Exhibition: 03 – 18.12.2019
Location: FCC Angkor, Siem Reap, Cambodia
Free entrance.
It started in Hai Phong, 1926. After two years learning the trade from a relative, 15-year-old Nguyen Van Chanh from Lai Xa village decided to take out a hefty loan to open his own photography studio, called Luminor Photo. During the French colonial period in Vietnam, Luminor Photo expanded to four branches across the commercial hubs of Hai Phong, Hanoi, Sapa, and Lang Son. Although a portrait taken at Luminor Photo was said to cost 10 times the average market price, the studios attracted a great number of customers, the majority belonging to the upper class willing to pay for exceptional quality and customer service.
The success of his business afforded Chanh great freedom, both in life and in photography. As the executive manager, he rarely took pictures for clients. He brought his camera into his own home and on multiple road trips across the country, documenting his surroundings, family and friends. The images were then arranged in albums based on their location and time, occasionally accompanied by his writing in French.
While formal studio portraits imply Chanh’s authority and technical perfectionism, the casual, sometimes artless snapshots reveal a fun-loving side of the young boss. Chanh himself was a distinct subject, often seen in bespoke suits with sleek, shiny hair, at the center of group photos or posing in scenic spots, looking to the horizon. Against the backdrop of northern Vietnam in the first half of the 20th century, Chanh’s family could be seen strolling around Hanoi Botanical garden in the sun, enjoying summer holidays at Do Son Beach and Ha Long Bay, making pilgrimages by boat to the Perfume Pagoda, and throwing lavish birthday parties with cupcakes and champagne.
But all that did not last long.
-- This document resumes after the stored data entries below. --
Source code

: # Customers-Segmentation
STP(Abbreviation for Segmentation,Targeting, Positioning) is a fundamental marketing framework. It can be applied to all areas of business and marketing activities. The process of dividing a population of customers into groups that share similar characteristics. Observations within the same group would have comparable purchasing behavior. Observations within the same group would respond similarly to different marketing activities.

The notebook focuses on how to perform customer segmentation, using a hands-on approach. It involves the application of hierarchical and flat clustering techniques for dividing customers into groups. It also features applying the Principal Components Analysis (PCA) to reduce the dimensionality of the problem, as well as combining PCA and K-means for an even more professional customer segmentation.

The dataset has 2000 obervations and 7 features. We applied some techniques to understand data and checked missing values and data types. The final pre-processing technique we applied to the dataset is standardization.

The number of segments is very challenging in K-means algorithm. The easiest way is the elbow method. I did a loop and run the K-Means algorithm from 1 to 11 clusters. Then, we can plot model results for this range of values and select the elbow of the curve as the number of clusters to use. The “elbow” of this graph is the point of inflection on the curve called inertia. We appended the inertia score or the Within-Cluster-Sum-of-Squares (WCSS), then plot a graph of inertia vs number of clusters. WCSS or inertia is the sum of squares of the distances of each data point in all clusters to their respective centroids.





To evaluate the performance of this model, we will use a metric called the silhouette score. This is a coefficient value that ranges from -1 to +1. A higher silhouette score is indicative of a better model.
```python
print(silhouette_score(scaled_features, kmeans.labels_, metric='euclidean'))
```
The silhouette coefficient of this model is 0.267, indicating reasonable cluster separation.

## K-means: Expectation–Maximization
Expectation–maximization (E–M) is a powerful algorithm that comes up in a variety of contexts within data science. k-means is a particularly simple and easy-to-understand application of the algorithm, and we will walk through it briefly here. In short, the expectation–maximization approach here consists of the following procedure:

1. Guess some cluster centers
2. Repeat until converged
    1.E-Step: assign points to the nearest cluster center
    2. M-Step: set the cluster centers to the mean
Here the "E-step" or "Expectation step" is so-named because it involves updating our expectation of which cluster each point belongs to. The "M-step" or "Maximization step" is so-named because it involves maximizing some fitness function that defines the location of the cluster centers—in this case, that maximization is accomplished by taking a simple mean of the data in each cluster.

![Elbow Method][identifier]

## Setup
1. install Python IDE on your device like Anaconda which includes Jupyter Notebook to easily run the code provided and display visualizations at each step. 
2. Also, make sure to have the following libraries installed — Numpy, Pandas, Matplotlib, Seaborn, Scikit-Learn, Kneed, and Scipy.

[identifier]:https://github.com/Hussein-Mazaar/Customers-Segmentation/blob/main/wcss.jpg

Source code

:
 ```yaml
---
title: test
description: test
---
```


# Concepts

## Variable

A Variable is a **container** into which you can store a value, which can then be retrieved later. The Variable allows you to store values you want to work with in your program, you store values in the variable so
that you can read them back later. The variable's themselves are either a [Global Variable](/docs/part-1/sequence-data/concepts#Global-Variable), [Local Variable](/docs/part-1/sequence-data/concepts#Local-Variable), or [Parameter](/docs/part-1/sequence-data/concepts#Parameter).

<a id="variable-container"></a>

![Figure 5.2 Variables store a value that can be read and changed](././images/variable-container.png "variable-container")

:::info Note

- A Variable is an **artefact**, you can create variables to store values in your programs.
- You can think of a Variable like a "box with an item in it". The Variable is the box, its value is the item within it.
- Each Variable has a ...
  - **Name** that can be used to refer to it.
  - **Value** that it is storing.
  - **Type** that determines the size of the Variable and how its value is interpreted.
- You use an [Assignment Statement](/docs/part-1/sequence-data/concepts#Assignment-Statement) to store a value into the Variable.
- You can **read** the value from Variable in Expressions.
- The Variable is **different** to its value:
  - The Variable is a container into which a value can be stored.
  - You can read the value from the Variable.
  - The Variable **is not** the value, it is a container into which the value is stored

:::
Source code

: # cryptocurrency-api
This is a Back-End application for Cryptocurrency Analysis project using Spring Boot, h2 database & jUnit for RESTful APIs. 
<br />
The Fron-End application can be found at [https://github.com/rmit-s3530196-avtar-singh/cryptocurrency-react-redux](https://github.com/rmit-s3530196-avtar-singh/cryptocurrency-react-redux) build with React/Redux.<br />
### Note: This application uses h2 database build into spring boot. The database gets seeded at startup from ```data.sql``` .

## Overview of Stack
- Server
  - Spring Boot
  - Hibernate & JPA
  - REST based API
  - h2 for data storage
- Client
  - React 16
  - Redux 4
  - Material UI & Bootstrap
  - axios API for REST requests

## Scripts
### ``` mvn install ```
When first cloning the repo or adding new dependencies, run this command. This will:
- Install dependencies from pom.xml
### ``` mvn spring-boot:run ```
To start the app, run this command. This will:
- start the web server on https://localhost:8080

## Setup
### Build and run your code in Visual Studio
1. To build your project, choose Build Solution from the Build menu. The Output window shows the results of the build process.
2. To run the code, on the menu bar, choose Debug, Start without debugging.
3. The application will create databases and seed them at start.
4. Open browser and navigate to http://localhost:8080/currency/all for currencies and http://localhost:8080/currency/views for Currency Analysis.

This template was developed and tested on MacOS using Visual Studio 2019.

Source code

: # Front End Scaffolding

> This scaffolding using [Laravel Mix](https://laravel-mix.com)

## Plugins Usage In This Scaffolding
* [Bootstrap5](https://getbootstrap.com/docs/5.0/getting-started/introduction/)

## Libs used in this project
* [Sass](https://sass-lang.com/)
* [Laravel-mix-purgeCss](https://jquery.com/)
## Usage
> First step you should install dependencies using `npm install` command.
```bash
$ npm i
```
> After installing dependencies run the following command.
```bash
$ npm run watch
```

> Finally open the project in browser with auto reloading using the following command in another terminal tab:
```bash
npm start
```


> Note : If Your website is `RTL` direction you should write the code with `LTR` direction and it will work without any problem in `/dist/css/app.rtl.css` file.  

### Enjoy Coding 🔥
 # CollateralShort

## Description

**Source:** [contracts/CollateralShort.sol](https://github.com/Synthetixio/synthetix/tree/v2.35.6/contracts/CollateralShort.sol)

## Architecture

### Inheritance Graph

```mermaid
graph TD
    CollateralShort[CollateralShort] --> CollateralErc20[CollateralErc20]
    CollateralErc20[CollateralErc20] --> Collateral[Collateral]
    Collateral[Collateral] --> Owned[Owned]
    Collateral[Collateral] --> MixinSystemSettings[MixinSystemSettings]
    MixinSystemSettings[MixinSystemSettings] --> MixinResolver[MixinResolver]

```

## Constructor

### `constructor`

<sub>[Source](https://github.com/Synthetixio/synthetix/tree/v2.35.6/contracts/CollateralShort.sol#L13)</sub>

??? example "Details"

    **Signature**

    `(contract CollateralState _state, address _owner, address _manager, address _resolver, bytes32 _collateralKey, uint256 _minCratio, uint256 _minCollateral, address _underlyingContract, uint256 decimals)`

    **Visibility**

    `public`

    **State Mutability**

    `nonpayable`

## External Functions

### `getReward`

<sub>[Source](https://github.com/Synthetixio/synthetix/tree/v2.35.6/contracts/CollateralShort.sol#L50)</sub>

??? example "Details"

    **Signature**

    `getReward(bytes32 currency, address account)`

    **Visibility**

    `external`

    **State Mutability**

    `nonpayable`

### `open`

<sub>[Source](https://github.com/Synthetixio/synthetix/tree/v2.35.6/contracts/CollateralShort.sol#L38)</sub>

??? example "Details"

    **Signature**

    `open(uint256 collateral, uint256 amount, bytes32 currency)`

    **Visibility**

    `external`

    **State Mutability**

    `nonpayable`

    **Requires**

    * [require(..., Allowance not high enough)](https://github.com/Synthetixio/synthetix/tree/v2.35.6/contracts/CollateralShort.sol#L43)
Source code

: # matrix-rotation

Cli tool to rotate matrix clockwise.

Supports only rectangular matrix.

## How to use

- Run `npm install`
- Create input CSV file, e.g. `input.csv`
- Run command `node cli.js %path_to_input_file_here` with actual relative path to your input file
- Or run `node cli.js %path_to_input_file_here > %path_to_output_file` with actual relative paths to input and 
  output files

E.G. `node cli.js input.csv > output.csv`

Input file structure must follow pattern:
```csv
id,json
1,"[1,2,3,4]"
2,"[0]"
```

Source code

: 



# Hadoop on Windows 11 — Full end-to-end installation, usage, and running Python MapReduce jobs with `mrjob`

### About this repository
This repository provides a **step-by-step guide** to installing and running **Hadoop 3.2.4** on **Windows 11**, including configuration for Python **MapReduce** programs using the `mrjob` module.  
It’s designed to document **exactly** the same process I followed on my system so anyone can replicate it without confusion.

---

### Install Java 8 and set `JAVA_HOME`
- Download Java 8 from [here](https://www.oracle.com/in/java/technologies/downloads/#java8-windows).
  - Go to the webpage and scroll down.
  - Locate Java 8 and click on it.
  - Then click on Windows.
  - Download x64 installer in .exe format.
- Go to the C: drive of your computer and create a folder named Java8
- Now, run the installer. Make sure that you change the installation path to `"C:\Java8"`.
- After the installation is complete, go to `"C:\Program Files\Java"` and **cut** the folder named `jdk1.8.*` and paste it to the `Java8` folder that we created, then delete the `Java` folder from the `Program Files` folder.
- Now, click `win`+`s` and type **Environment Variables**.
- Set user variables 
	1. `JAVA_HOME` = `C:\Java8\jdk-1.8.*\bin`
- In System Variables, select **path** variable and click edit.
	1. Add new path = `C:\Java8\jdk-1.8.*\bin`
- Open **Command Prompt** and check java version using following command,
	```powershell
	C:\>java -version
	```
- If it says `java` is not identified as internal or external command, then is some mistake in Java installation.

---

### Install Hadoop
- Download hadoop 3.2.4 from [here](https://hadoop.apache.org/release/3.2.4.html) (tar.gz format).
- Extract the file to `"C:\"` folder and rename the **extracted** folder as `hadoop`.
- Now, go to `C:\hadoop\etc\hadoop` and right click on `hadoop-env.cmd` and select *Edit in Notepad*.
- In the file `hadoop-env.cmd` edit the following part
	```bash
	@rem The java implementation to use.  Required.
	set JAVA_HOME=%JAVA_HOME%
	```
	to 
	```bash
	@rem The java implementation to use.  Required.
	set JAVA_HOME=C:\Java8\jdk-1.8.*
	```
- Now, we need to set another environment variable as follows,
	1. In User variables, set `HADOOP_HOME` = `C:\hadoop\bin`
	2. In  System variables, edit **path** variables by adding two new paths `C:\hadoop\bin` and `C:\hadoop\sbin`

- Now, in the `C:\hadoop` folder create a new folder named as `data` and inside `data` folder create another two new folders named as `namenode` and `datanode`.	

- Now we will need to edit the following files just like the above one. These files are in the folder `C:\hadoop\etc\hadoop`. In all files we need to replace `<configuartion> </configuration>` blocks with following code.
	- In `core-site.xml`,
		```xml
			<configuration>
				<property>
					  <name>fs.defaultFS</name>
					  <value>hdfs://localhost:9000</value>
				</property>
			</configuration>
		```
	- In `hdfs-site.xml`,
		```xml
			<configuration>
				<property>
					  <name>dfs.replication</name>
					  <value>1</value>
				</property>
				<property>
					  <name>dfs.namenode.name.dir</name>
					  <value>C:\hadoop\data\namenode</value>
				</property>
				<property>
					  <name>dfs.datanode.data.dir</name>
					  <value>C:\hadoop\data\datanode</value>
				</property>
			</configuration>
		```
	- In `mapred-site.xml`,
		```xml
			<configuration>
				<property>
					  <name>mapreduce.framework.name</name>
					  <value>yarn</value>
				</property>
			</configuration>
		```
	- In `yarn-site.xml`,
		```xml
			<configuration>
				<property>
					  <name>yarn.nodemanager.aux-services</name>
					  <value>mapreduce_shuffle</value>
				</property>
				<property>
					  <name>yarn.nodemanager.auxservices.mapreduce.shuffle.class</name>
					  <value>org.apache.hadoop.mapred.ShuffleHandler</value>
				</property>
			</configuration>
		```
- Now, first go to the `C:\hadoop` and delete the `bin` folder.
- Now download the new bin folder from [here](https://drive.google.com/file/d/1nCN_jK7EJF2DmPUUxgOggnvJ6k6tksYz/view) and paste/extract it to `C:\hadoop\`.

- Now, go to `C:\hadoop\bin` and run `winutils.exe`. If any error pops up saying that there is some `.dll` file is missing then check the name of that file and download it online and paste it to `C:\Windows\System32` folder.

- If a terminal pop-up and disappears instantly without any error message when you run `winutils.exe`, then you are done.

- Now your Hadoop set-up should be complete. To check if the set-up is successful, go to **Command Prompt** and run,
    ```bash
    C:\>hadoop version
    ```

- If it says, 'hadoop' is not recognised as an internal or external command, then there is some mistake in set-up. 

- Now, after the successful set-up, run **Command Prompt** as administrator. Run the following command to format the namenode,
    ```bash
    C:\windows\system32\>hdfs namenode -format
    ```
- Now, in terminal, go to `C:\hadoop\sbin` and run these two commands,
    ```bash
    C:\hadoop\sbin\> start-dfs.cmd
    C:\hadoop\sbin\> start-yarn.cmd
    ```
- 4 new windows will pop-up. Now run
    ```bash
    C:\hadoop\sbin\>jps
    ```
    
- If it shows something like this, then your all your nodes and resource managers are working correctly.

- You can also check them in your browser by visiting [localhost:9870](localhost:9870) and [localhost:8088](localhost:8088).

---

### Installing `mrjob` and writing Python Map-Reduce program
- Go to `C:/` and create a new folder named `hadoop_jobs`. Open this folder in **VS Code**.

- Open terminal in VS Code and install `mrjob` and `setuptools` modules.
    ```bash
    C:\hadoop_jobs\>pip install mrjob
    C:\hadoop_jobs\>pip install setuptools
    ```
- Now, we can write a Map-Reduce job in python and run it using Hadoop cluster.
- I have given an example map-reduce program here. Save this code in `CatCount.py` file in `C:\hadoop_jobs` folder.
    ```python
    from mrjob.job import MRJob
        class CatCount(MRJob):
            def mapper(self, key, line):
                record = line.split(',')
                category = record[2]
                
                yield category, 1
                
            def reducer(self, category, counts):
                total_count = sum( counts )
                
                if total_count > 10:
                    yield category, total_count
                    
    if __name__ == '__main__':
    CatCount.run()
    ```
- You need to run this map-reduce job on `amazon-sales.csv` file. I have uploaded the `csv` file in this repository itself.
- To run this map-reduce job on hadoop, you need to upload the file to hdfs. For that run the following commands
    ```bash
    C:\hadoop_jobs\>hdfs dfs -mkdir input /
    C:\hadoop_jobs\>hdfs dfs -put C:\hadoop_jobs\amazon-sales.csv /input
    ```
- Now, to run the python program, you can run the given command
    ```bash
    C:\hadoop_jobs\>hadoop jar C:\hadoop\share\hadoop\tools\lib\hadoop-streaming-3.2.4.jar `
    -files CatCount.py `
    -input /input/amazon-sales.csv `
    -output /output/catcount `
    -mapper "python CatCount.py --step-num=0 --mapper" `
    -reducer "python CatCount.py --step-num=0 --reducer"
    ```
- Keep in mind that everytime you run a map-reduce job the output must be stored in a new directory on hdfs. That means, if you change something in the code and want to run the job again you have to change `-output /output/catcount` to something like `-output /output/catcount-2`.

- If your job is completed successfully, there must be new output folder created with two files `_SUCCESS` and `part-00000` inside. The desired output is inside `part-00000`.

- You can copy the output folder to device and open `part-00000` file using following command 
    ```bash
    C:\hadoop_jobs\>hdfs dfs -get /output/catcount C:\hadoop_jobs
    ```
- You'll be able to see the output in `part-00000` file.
After the crumbling of the French rule in 1954, the North Vietnamese government socialized industry and trade, and Luminor Photo was incorporated into a photographic cooperative. Chanh was reassigned as an accountant but retired early, spending the last years of his life in a quiet, mountainous town.
What can audiences today take from fragmented memories of a vanished world? As appealing as the yellow-tinted aesthetic of old photographs might be, the decision behind exhibiting this visual diary is not to evoke nostalgia. Salvaged from three albums once owned by Nguyen Van Chanh and his firstborn daughter Bach Diep – the first female Vietnamese film director, the collection depicts an unusual way of life during a defining period in Vietnam history, offering a glimpse into how an individual has played by his own rules and made his mark with photography during wartime. As each photo demands viewers’ attention for details that signify its historical context, such as fashion, vehicles and architecture, it presents an opportunity for the past to not only be revisited, but also recontextualized and reinterpreted.
The story of Nguyen Van Chanh and Luminor Photo is part of Makét 01 – A Vietnamese Photography Village, the first printed publication and an attempt by Matca to connect the dots in the long journey of photography in the country. Though humble in scale, the exhibition seeks to expand discussions about the much neglected role that studio portraits and vernacular photography, or the family album medium in particular, plays in national art and history.